WHAT IS REQUIRED: Each line of the listing that contains the word "unconfined" is to be copied.

INFORMATION:
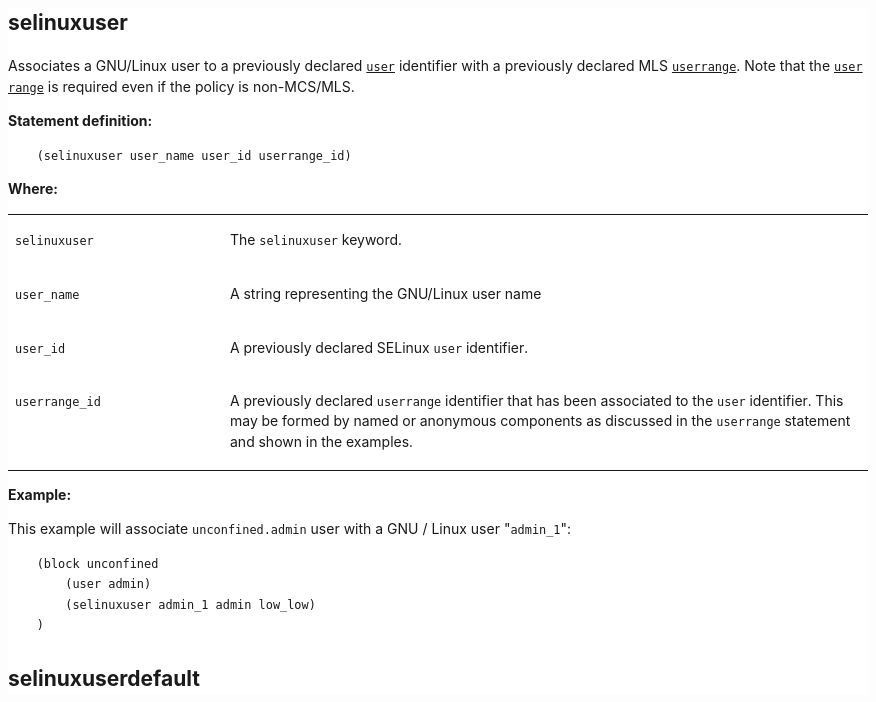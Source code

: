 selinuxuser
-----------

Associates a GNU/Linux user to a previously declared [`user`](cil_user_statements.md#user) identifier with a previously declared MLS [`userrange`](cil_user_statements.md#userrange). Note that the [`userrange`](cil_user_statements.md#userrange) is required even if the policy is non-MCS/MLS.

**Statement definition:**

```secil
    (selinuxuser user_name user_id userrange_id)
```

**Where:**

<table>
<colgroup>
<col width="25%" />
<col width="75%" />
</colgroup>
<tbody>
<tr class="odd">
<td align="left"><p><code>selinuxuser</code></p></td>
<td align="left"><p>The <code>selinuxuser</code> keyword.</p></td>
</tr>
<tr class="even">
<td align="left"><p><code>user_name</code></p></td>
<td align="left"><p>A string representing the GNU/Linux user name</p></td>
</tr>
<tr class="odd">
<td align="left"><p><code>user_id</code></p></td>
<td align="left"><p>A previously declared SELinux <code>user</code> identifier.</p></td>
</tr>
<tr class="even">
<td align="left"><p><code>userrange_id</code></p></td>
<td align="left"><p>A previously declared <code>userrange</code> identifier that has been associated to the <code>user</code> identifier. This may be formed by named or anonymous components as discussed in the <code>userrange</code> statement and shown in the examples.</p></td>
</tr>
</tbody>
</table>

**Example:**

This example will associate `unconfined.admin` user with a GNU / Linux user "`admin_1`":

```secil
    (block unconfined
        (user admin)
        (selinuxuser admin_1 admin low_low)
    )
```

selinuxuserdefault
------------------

RESULT:
This example will associate `unconfined.admin` user with a GNU / Linux user "`admin_1`":
    (block unconfined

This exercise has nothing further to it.